The school board’s “healthy start times” resolution calls for all middle and high schools to start at 8:20 a.m. or later. It was championed by board member Scott Baldermann based on research that shows later school start times lead to increased attendance and higher graduation rates.
The fact that later departure times could lead to significant reductions in bus service was not considered as a possibility when the council voted unanimously for the resolution. At the time, the district was grappling with another bus change: standardizing bell times so that most schools now start in three time slots – 7:30 a.m. to 7:40 a.m., 8:05 a.m. to 8:25 a.m., and 8:50 a.m. to 9:10 a.m. This change was made to increase efficiency and avoid service cuts in the face of a shortage of bus drivers.
The shortage continues, both in Denver and nationally. Only 64% of bus driver positions in the district are filled, leaving about 100 drivers short, according to a district presentation. That makes switching to later start times for middle and high schools even trickier, said Dustin Kress, chief of staff for the district’s operations division.
Most Denver high school students are not eligible for yellow bus service. Instead, the district provides passes to ride Regional Transportation District public buses to and from the school.

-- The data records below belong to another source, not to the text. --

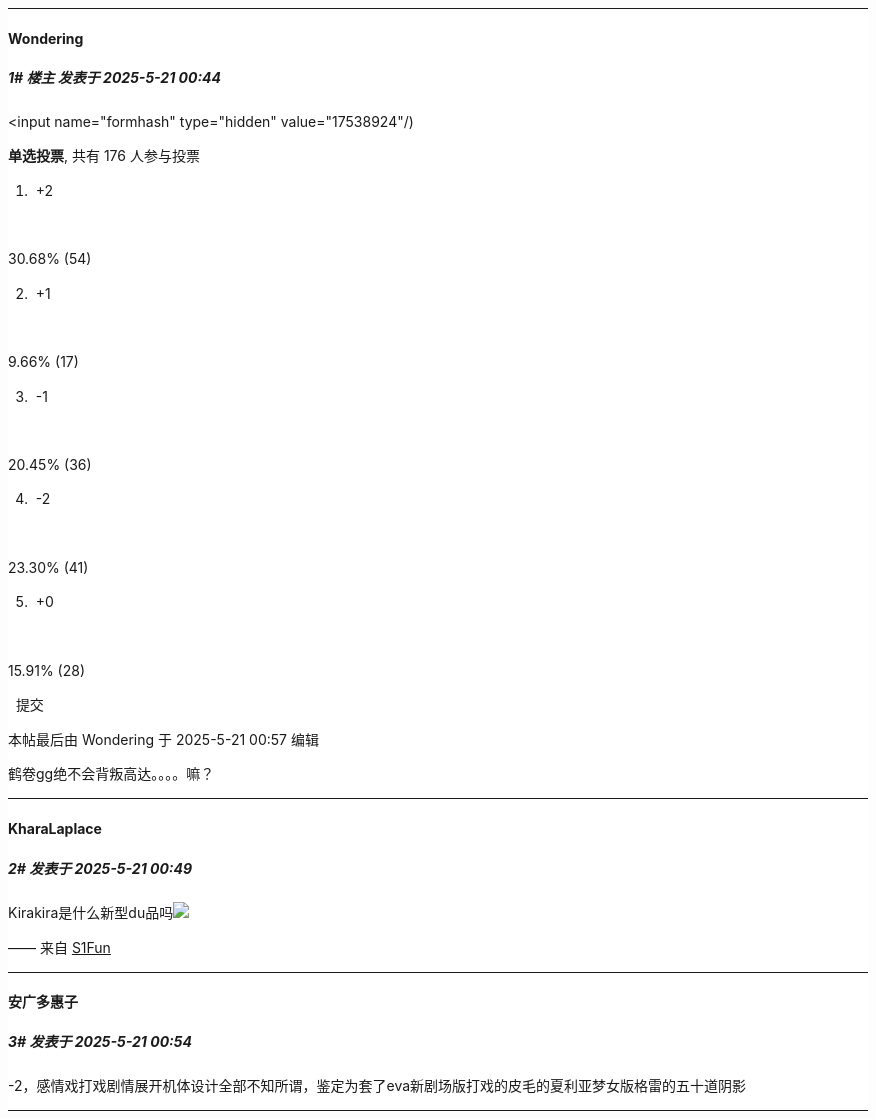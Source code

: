 ﻿
*****

####  Wondering  
##### 1#       楼主       发表于 2025-5-21 00:44

<input name="formhash" type="hidden" value="17538924"/)

<strong>单选投票</strong>, 共有 176 人参与投票

1.  +2

 

30.68% (54)

2.  +1

 

9.66% (17)

3.  -1

 

20.45% (36)

4.  -2

 

23.30% (41)

5.  +0

 

15.91% (28)

 
提交

 本帖最后由 Wondering 于 2025-5-21 00:57 编辑 

鹤卷gg绝不会背叛高达。。。。嘛？

*****

####  KharaLaplace  
##### 2#       发表于 2025-5-21 00:49

Kirakira是什么新型du品吗<img src="https://static.stage1st.com/image/smiley/face2017/213.gif" referrerpolicy="no-referrer">

—— 来自 [S1Fun](https://s1fun.koalcat.com)

*****

####  安广多惠子  
##### 3#       发表于 2025-5-21 00:54

-2，感情戏打戏剧情展开机体设计全部不知所谓，鉴定为套了eva新剧场版打戏的皮毛的夏利亚梦女版格雷的五十道阴影

*****
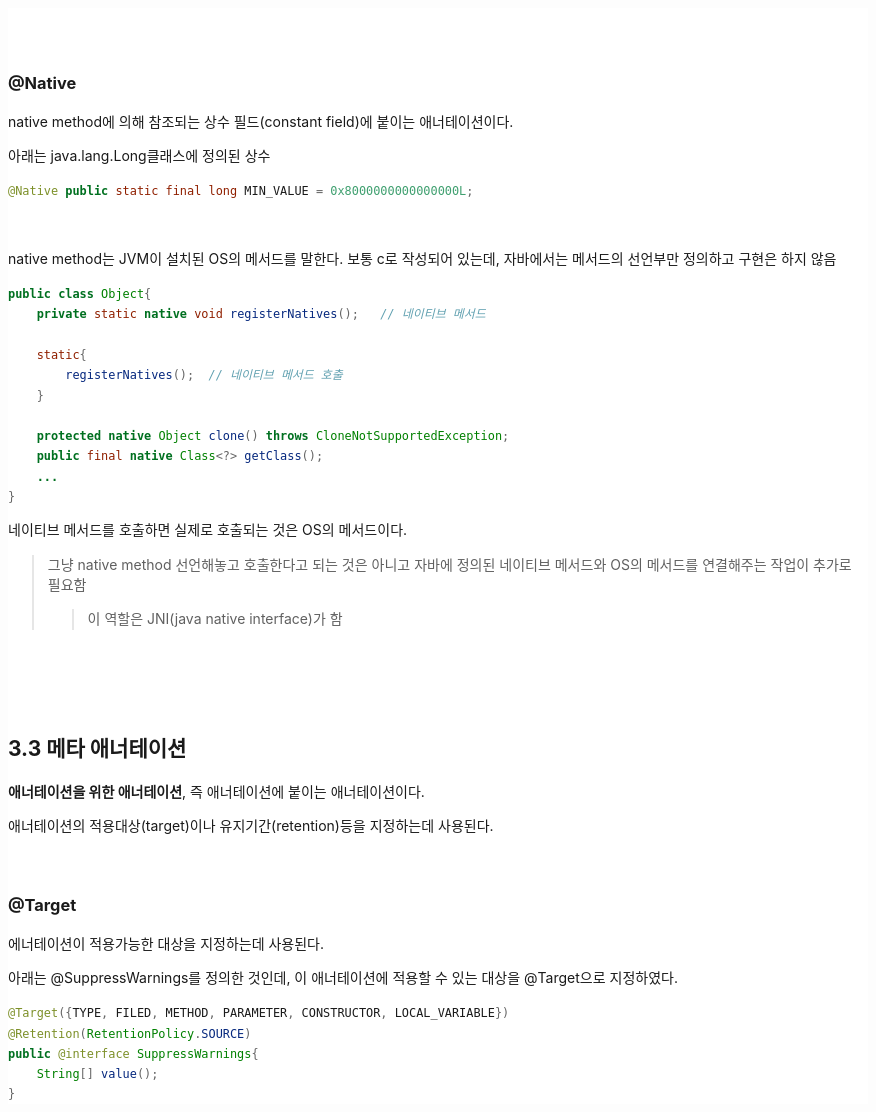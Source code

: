 <br/>

<br/>

### @Native

native method에 의해 참조되는 상수 필드(constant field)에 붙이는 애너테이션이다.

아래는 java.lang.Long클래스에 정의된 상수

```java
@Native public static final long MIN_VALUE = 0x8000000000000000L;
```

<br/>

native method는 JVM이 설치된 OS의 메서드를 말한다. 보통 c로 작성되어 있는데, 자바에서는 메서드의 선언부만 정의하고 구현은 하지 않음

```java
public class Object{
    private static native void registerNatives();	// 네이티브 메서드
    
    static{
        registerNatives();	// 네이티브 메서드 호출
    }
    
    protected native Object clone() throws CloneNotSupportedException;
    public final native Class<?> getClass();
    ...
}
```

네이티브 메서드를 호출하면 실제로 호출되는 것은 OS의 메서드이다.

> 그냥 native method 선언해놓고 호출한다고 되는 것은 아니고 자바에 정의된 네이티브 메서드와 OS의 메서드를 연결해주는 작업이 추가로 필요함
>
> > 이 역할은 JNI(java native interface)가 함

<br/>

<br/>

<br/>

## 3.3 메타 애너테이션

**애너테이션을 위한 애너테이션**, 즉 애너테이션에 붙이는 애너테이션이다.

애너테이션의 적용대상(target)이나 유지기간(retention)등을 지정하는데 사용된다.

<br/>

### @Target

에너테이션이 적용가능한 대상을 지정하는데 사용된다.

아래는 @SuppressWarnings를 정의한 것인데, 이 애너테이션에 적용할 수 있는 대상을 @Target으로 지정하였다.

```java
@Target({TYPE, FILED, METHOD, PARAMETER, CONSTRUCTOR, LOCAL_VARIABLE})
@Retention(RetentionPolicy.SOURCE)
public @interface SuppressWarnings{
    String[] value();
}
```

But the district should still provide yellow bus service to high school students with disabilities, recent refugees who attend district “newcomer centers” and Spanish-speaking high school students learning English in the district’s bilingual programs, Kress said.
This requires drivers and limits the flexibility of the neighborhood. Transportation for these students would continue even if the district cut other routes.
For other students, including those in citywide magnetic programs that now have bus service, Kress said the district may consider other options to help students get to school. school. That could include handing out more passes for regional transportation district buses, setting up car pools, or providing schools with small buses that school staff could drive, he said.
The district does not plan to close any magnet schools under this proposal, Kress and Elias said. Denver has a small number of magnetic programs focusing on the arts, highly gifted and talented education, the Montessori method, international studies, and more.
At a meeting Wednesday to gather feedback on the scenarios, one attendee asked why the magnet programs were being targeted for cuts, Elias said. The response district officials gave left some loving families and school principals worried that their schools were on the chopping block. The district was quick to assure them that was not the case.
“We know the impacts are real and the fears are real,” Elias said. “We try to do this in a way that keeps the impacts and the possibilities as transparent as possible.”